During her Republican
period, before the first emperor ruled, ancient Rome fought a series of
long, devastating wars with Carthage, her rival for control of the western
Mediterranean Sea. Against Rome is the story of part of that series
of wars and the great men who fought on both sides--and the women they
loved.
The
adversaries engaged initially
in the First Punic War, from 264 - 241 B.C. At the time, Carthage ruled
the seas, but Rome soon outstripped her by building a large fleet and
gradually mastering maritime tactics.

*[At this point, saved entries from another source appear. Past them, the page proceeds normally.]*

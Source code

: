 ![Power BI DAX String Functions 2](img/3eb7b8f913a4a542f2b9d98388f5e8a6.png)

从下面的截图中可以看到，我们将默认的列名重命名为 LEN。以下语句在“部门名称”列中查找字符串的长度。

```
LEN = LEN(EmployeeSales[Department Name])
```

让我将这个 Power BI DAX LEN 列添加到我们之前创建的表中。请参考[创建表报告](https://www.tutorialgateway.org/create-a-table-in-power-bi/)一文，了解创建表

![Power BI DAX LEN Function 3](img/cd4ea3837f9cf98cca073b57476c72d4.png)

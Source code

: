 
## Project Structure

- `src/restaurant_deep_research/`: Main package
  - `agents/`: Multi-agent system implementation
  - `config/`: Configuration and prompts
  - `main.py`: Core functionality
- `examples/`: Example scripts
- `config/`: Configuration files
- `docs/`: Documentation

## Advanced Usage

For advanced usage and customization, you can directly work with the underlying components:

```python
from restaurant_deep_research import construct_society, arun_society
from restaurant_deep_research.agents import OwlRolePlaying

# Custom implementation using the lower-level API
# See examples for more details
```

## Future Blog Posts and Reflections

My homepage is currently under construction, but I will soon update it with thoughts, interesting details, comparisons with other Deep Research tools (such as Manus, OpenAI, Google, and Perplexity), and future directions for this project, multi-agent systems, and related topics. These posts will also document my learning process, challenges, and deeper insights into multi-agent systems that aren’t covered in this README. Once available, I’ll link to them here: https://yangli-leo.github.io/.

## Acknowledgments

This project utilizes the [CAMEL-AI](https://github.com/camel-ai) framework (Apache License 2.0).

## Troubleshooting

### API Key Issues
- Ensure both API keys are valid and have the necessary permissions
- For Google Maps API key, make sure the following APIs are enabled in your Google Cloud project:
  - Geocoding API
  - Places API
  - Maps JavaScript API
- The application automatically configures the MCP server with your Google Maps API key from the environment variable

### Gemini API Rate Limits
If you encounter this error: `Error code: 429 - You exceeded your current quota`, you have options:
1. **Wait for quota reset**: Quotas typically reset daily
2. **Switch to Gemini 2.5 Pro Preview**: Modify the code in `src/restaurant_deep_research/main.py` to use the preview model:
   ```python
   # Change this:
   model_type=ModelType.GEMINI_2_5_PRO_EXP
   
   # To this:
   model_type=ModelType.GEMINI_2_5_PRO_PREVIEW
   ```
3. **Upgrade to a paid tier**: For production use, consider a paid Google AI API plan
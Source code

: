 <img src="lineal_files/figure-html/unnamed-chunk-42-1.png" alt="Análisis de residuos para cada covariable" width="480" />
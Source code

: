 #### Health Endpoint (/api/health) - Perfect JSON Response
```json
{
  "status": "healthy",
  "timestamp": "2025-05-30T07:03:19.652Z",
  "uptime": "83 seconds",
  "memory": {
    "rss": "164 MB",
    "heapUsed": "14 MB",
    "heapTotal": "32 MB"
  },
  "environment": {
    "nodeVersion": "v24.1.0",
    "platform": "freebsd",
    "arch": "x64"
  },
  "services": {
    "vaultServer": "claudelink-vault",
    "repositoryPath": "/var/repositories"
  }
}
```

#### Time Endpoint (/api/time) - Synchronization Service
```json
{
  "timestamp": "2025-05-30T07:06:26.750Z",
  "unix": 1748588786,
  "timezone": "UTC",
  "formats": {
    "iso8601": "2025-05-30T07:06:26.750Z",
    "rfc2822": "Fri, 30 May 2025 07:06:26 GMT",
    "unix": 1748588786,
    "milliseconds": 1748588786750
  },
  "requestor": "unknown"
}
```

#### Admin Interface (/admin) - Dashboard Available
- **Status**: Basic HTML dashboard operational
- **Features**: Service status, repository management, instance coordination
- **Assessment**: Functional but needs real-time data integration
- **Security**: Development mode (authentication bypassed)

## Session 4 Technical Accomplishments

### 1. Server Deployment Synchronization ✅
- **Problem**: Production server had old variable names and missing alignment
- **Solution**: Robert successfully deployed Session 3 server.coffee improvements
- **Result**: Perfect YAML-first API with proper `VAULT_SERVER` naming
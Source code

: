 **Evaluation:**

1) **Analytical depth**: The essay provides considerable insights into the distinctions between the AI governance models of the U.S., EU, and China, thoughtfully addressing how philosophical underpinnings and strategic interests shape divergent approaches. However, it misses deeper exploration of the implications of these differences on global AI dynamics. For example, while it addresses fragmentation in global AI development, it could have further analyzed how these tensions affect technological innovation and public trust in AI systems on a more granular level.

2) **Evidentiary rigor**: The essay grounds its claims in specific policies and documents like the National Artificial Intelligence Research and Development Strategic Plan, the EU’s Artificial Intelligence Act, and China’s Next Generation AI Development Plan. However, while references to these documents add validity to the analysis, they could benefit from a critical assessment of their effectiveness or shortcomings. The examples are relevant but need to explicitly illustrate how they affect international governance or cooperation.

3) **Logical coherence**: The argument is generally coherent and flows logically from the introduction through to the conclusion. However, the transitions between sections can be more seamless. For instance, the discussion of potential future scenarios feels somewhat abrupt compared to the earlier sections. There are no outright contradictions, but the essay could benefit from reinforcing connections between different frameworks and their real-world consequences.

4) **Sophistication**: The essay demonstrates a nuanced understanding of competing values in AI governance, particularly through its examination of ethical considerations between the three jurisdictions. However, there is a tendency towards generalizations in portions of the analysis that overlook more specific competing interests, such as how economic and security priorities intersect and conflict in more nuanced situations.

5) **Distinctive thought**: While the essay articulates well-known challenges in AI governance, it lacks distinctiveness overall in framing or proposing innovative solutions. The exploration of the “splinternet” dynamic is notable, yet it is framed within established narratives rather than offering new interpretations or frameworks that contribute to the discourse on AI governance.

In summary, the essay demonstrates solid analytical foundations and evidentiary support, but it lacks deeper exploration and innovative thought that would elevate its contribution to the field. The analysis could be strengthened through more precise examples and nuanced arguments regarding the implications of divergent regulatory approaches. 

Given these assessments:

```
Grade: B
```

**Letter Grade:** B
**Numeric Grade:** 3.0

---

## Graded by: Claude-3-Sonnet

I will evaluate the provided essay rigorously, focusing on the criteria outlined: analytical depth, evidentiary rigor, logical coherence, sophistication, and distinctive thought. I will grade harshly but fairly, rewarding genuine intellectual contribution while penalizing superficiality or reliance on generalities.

One of Rome's chief advantages in
this combat was the
corvus, a maneuverable gangplank carried aboard
Roman quinqueremes that could be dropped onto the deck of a Carthaginian
ship. The corvus had a spike at the end that caught the
Carthaginian in its grasp. Roman marines then stormed aboard and took the
Carthaginian ship, in the kind of land-based fighting at which they
excelled.
Rome won that first war,
imposing heavy penalties on Carthage. Years later, in 218 B.C., partly as
a result of Carthage's treatment at Roman hands, the great general
Hannibal marched a huge army from Spain, which Carthage controlled,
through southern Gaul (France) and over the Alps into Italy. The story of
Hannibal's march, especially the harrowing passage through the Alps with
winter hurtling on, is one of the most gripping in the annals of warfare
and courage.
The Romans tried to
interpose their legions between Hannibal and the city of Rome, but from
218 to 216 B.C. he delivered a series of hammer blows, defeating one Roman
army after another. Rome reeled under the assault, but she fought back,
though it would be some seventeen long years before the war finally
ended.
After the horrendous
battle of Cannae in 216 B.C., in which Hannibal's fifty thousand men
utterly destroyed a Roman army of eight legions--some eighty thousand
men--Rome took up a strategy of delay. For the next fifteen years, Fabius
Maximus, the Delayer, led Rome's fight as the war went first one way, then
the other. When would a Roman general arise who could finally defeat the
great Hannibal?
Meanwhile, in Spain,
Roman legions under Gnaeus Cornelius Scipio and his brother Publius took
on Hannibal's brother Hasdrubal. If they could wrest Spain from
Carthaginian control, the war would be over. But the Cornelius Scipio
brothers were both killed in 211 B.C.
But the next year,
Publius Scipio's young son, also called Publius Cornelius Scipio, somehow
won the opportunity to replace his father and uncle as commander in
Spain--at the age of 25, without having held any of the traditional
magistracies that led preeminent Romans to the consulship.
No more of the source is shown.